◆ Source material ◆

———

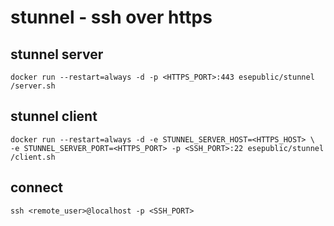 # stunnel - ssh over https


## stunnel server
	docker run --restart=always -d -p <HTTPS_PORT>:443 esepublic/stunnel /server.sh

## stunnel client
	docker run --restart=always -d -e STUNNEL_SERVER_HOST=<HTTPS_HOST> \
	-e STUNNEL_SERVER_PORT=<HTTPS_PORT> -p <SSH_PORT>:22 esepublic/stunnel /client.sh

## connect
	ssh <remote_user>@localhost -p <SSH_PORT>
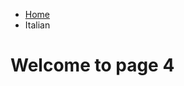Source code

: <ul class="breadcrumb">
  <li><a href="index.html">Home</a></li>
  <li>Italian</li>
</ul>

<h1>Welcome to page 4</h1>
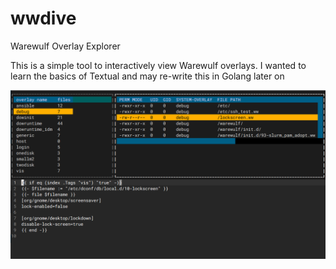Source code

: # wwdive
Warewulf Overlay Explorer

This is a simple tool to interactively view Warewulf overlays. I wanted to learn the basics of Textual and may re-write this in Golang later on

![Screenshot](/wwdive-screenshot.png?raw=true "Screenshot")
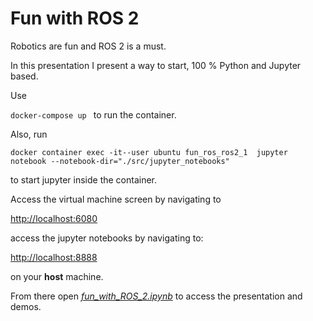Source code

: # Fun with ROS 2

Robotics are fun and ROS 2 is a must.

In this presentation I present a way to start, 100 % Python and Jupyter based.

Use 

`docker-compose up ` to run the container.

Also, run 

`docker container exec -it--user ubuntu fun_ros_ros2_1  jupyter notebook --notebook-dir="./src/jupyter_notebooks"`

to start jupyter inside the container.

Access the virtual machine screen by navigating to 

[http://localhost:6080](http://localhost:6080)

access the jupyter notebooks by navigating to:

[http://localhost:8888](http://localhost:8888) 

on your **host** machine. 

From there open [*fun_with_ROS_2.ipynb*](http://localhost:8888/fun_with_ROS_2.ipynb) to access the presentation and demos.

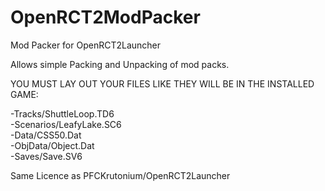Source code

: # OpenRCT2ModPacker
Mod Packer for OpenRCT2Launcher

Allows simple Packing and Unpacking of mod packs.

YOU MUST LAY OUT YOUR FILES LIKE THEY WILL BE IN THE INSTALLED GAME:

-Tracks/ShuttleLoop.TD6  
-Scenarios/LeafyLake.SC6  
-Data/CSS50.Dat  
-ObjData/Object.Dat  
-Saves/Save.SV6 

Same Licence as PFCKrutonium/OpenRCT2Launcher
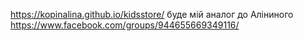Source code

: https://kopinalina.github.io/kidsstore/
буде мій аналог до Аліниного
https://www.facebook.com/groups/944655669349116/
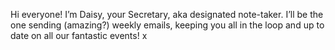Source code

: Hi everyone! I’m Daisy, your Secretary, aka designated note-taker. I’ll be the one sending (amazing?) weekly emails, keeping you all in the loop and up to date on all our fantastic events! x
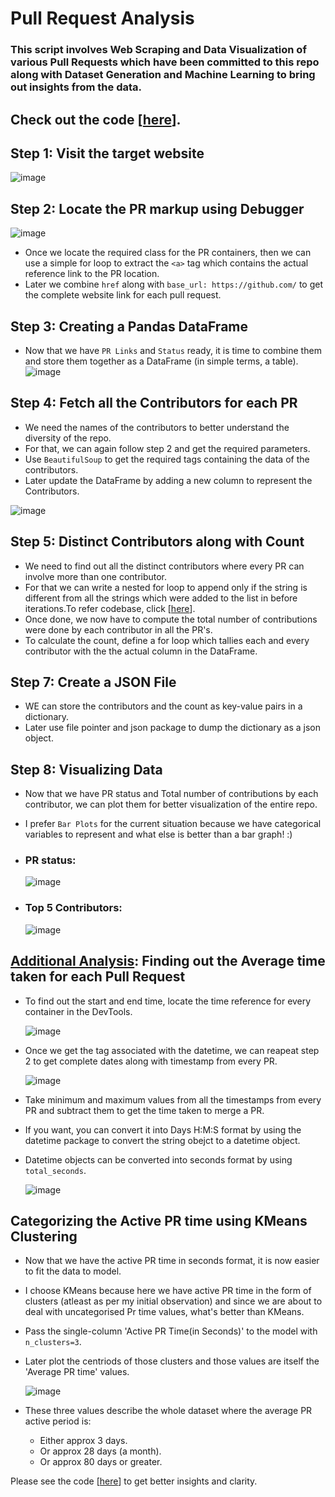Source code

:# Pull Request Analysis
### This script involves Web Scraping and Data Visualization of various Pull Requests which have been committed to this repo along with Dataset Generation and Machine Learning to bring out insights from the data.



## Check out the code [[here](https://github.com/Aditya-Komaravolu/PR-Analyzer/blob/main/PRScrapper.ipynb)].

## Step 1: Visit the target website

![image](https://user-images.githubusercontent.com/64011471/131397259-3eb7ffd1-b2c8-4cc2-915e-1415758c4a84.png)

 
## Step 2: Locate the PR markup using Debugger 
  
![image](https://user-images.githubusercontent.com/64011471/131397987-63ad1aa6-8edc-4ad6-bcf5-51117a39cbaa.png)

* Once we locate the required class for the PR containers, then we can use a simple for loop to extract the `<a>` tag which contains the actual reference link to the PR location.
* Later we combine `href` along with `base_url: https://github.com/` to get the complete website link for each pull request.
  
## Step 3: Creating a Pandas DataFrame 
  * Now that we have `PR Links` and `Status` ready, it is time to combine them and store them together as a DataFrame (in simple terms, a table).
   ![image](https://user-images.githubusercontent.com/64011471/131401426-ee775ce1-3a4f-4473-b2bb-c0695cf2d318.png)
  
## Step 4: Fetch all the Contributors for each PR
  * We need the names of the contributors to better understand the diversity of the repo.
  * For that, we can again follow step 2 and get the required parameters.
  * Use `BeautifulSoup` to get the required tags containing the data of the contributors.
  * Later update the DataFrame by adding a new column to represent the Contributors.
  
   ![image](https://user-images.githubusercontent.com/64011471/131402166-78c4e372-e4da-40e7-91ba-a8a89107156f.png)

  
 ## Step 5: Distinct Contributors along with Count
  * We need to find out all the distinct contributors where every PR can involve more than one contributor.
  * For that we can write a nested for loop to append only if the string is different from all the strings which were added to the list in before iterations.To refer codebase, click [[here](https://github.com/Aditya-Komaravolu/PR-Analyzer/blob/main/PRScrapper.ipynb)].
  * Once done, we now have to compute the total number of contributions were done by each contributor in all the PR's. 
  * To calculate the count, define a for loop which tallies each and every contributor with the the actual column in the DataFrame.
  
 ## Step 7: Create a JSON File
  * WE can store the contributors and the count as key-value pairs in a dictionary.
  * Later use file pointer and json package to dump the dictionary as a json object.
 
  ## Step 8: Visualizing Data
  * Now that we have PR status and Total number of contributions by each contributor, we can plot them for better visualization of the entire repo.
  * I prefer `Bar Plots` for the current situation because we have categorical variables to represent and what else is better than a bar graph!  :)

  * ### PR status:
  
    ![image](https://user-images.githubusercontent.com/64011471/131405268-1ff889ba-81a5-46e5-b37e-d727df5bed62.png)
  
  * ### Top 5 Contributors:
  
    ![image](https://user-images.githubusercontent.com/64011471/131405338-d630d7fa-6ac9-4bc5-b98d-dd4f768de181.png)


 ## <u>Additional Analysis</u>: Finding out the Average time taken for each Pull Request
 
 * To find out the start and end time, locate the time reference for every container in the DevTools.
  
   ![image](https://user-images.githubusercontent.com/64011471/131406319-db2f7d6a-9467-4bf2-8e5b-24773ed79c10.png)
 
 * Once we get the tag associated with the datetime, we can reapeat step 2 to get complete dates along with timestamp from every PR.
 
   ![image](https://user-images.githubusercontent.com/64011471/131406692-f3e690cf-0e3b-4971-9d22-9b1947806081.png)

 * Take minimum and maximum values from all the timestamps from every PR and subtract them to get the time taken to merge a PR.
 * If you want, you can convert it into Days H:M:S format by using the datetime package to convert the string obejct to a datetime object.
 * Datetime objects can be converted into seconds format by using `total_seconds`.
 
   ![image](https://user-images.githubusercontent.com/64011471/131408733-dc0eec0b-6843-41e1-8b79-50a2e42a69c4.png)

 
 ## Categorizing the Active PR time using KMeans Clustering
 * Now that we have the active PR time in seconds format, it is now easier to fit the data to model.
 * I choose KMeans because here we have active PR time in the form of clusters (atleast as per my initial observation) and since we are about to deal with uncategorised Pr time values, what's better than KMeans.
 * Pass the single-column 'Active PR Time(in Seconds)' to the model with `n_clusters=3`.
 * Later plot the centriods of those clusters and those values are itself the 'Average PR time' values.
 
   ![image](https://user-images.githubusercontent.com/64011471/131408811-0887cb50-5fcd-4b77-b853-2df2e85e66a0.png)
 
 * These three values describe the whole dataset where the average PR active period is: 
   * Either approx 3 days.
   * Or approx 28 days (a month).
   * Or approx 80 days or greater.
 
 Please see the code [[here]()] to get better insights and clarity.
 
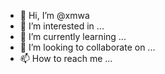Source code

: - 👋 Hi, I’m @xmwa
- 👀 I’m interested in ...
- 🌱 I’m currently learning ...
- 💞️ I’m looking to collaborate on ...
- 📫 How to reach me ...

<!---
xmwa/xmwa is a ✨ special ✨ repository because its `README.md` (this file) appears on your GitHub profile.
You can click the Preview link to take a look at your changes.
--->

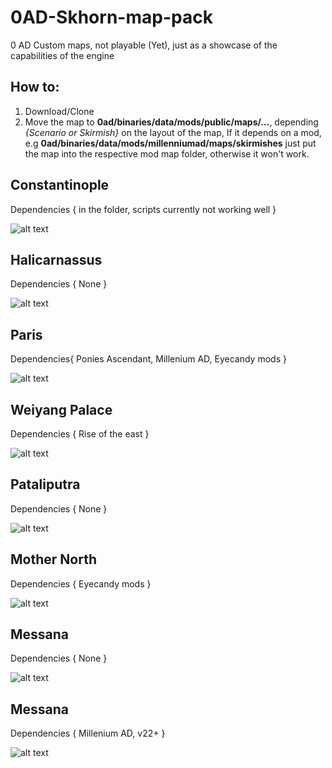 # 0AD-Skhorn-map-pack
0 AD Custom maps, not playable (Yet), just as a showcase of the capabilities of the engine

## How to:

1. Download/Clone
2. Move the map to **0ad/binaries/data/mods/public/maps/...**, depending *{Scenario or Skirmish}* on the layout of the map, If it depends on a mod, e.g **0ad/binaries/data/mods/millenniumad/maps/skirmishes** just put the map into the respective mod map folder, otherwise it won't work.


## Constantinople

  Dependencies { in the folder, scripts currently not working well }
  
![alt text][Constantinople]

[Constantinople]: https://github.com/Skhorn/0AD-map-pack/blob/master/screenshots/Constantinople_preview.png "Constantinople"

## Halicarnassus

  Dependencies { None }
  
![alt text][Halicarnassus]

[Halicarnassus]: https://github.com/Skhorn/0AD-map-pack/blob/master/screenshots/Halicarnassus_preview.png "Halicarnassus"

## Paris

  Dependencies{ Ponies Ascendant, Millenium AD, Eyecandy mods }
  
![alt text][Paris]

[Paris]: https://github.com/Skhorn/0AD-map-pack/blob/master/screenshots/Paris_preview.png "Paris"

## Weiyang Palace
  
  Dependencies { Rise of the east }
  
![alt text][Weiyang]

[Weiyang]: https://github.com/Skhorn/0AD-map-pack/blob/master/screenshots/Weiyang_preview.png "Weiyang Palace"

## Pataliputra
  
  Dependencies { None }

![alt text][Pataliputra]

[Pataliputra]: https://github.com/Skhorn/0AD-map-pack/blob/master/screenshots/Pataliputra_preview.png "Pataliputra"

## Mother North
  
  Dependencies { Eyecandy mods }
  
![alt text][North]

[North]: https://github.com/Skhorn/0AD-map-pack/blob/master/screenshots/Mother_North_preview.png "Mother North"

## Messana

  Dependencies { None }
  
  ![alt text][Messana]

[Messana]: https://github.com/Skhorn/0AD-map-pack/blob/master/screenshots/Messana_preview.png "Messana"
  

## Messana

  Dependencies { Millenium AD, v22+ }
  
  ![alt text][Norsemen]

[Norsemen]: https://github.com/Skhorn/0AD-map-pack/blob/master/screenshots/Norsemen_preview.png "Norsemen"


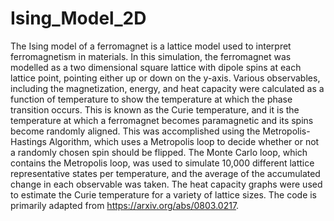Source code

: # Ising_Model_2D
The Ising model of a ferromagnet is a lattice model used to interpret ferromagnetism in materials. In this simulation, the ferromagnet was modelled as a two dimensional square lattice with dipole spins at each lattice point, pointing either up or down on the y-axis. Various observables, including the magnetization, energy, and heat capacity were calculated as a function of temperature to show the temperature at which the phase transition occurs. This is known as the Curie temperature, and it is the temperature at which a ferromagnet becomes paramagnetic and its spins become randomly aligned. This was accomplished using the Metropolis-Hastings Algorithm, which uses a Metropolis loop to decide whether or not a randomly chosen spin should be flipped. The Monte Carlo loop, which contains the Metropolis loop, was used to simulate 10,000 different lattice representative states per temperature, and the average of the accumulated change in each observable was taken. The heat capacity graphs were used to estimate the Curie temperature for a variety of lattice sizes. The code is primarily adapted from https://arxiv.org/abs/0803.0217.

———

◆ What is expected ◆
Each line above from the one with "These three values" up to and including the one with "Please see the" must be set down exactly, and no line outside that span may appear.

◆ Exercise output ◆
 * These three values describe the whole dataset where the average PR active period is: 
   * Either approx 3 days.
   * Or approx 28 days (a month).
   * Or approx 80 days or greater.
 
 Please see the code [[here]()] to get better insights and clarity.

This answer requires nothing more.